*** Data provided Section Begins ***

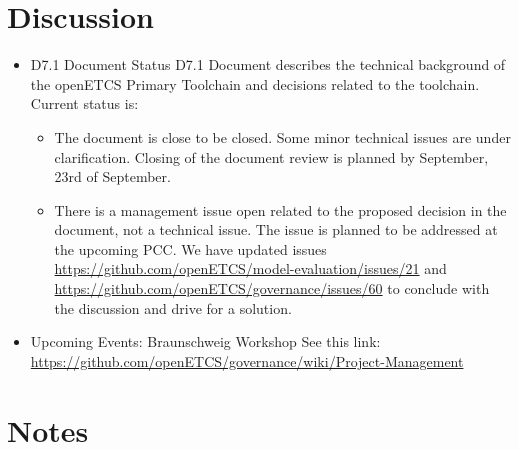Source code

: \documentclass[a4paper, 11pt]{article}
\begin{document}
\section{Discussion}
\begin{itemize}
\item D7.1 Document Status
D7.1 Document describes the technical background of the openETCS Primary Toolchain and decisions related to the toolchain.
Current status is:
\begin{itemize}
\item The document is close to be closed. Some minor technical issues are under clarification. Closing of the document review is planned by September, 23rd of September. 
\item There is a management issue open related to the proposed decision in the document, not a technical issue. The issue is planned to be addressed at the upcoming PCC.
We have updated issues \url{https://github.com/openETCS/model-evaluation/issues/21} and \url {https://github.com/openETCS/governance/issues/60} to conclude with the discussion and drive for a solution.\\ 
\end{itemize}

\item Upcoming Events: Braunschweig Workshop
See this link: \url{https://github.com/openETCS/governance/wiki/Project-Management}

\end{itemize}

\section{Notes}
\end{document}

*** Data provided Section Ends ***

In the entries above, identify each line that includes the string "github", then copy it.

== Result for this task ==
We have updated issues \url{https://github.com/openETCS/model-evaluation/issues/21} and \url {https://github.com/openETCS/governance/issues/60} to conclude with the discussion and drive for a solution.\\ 
See this link: \url{https://github.com/openETCS/governance/wiki/Project-Management}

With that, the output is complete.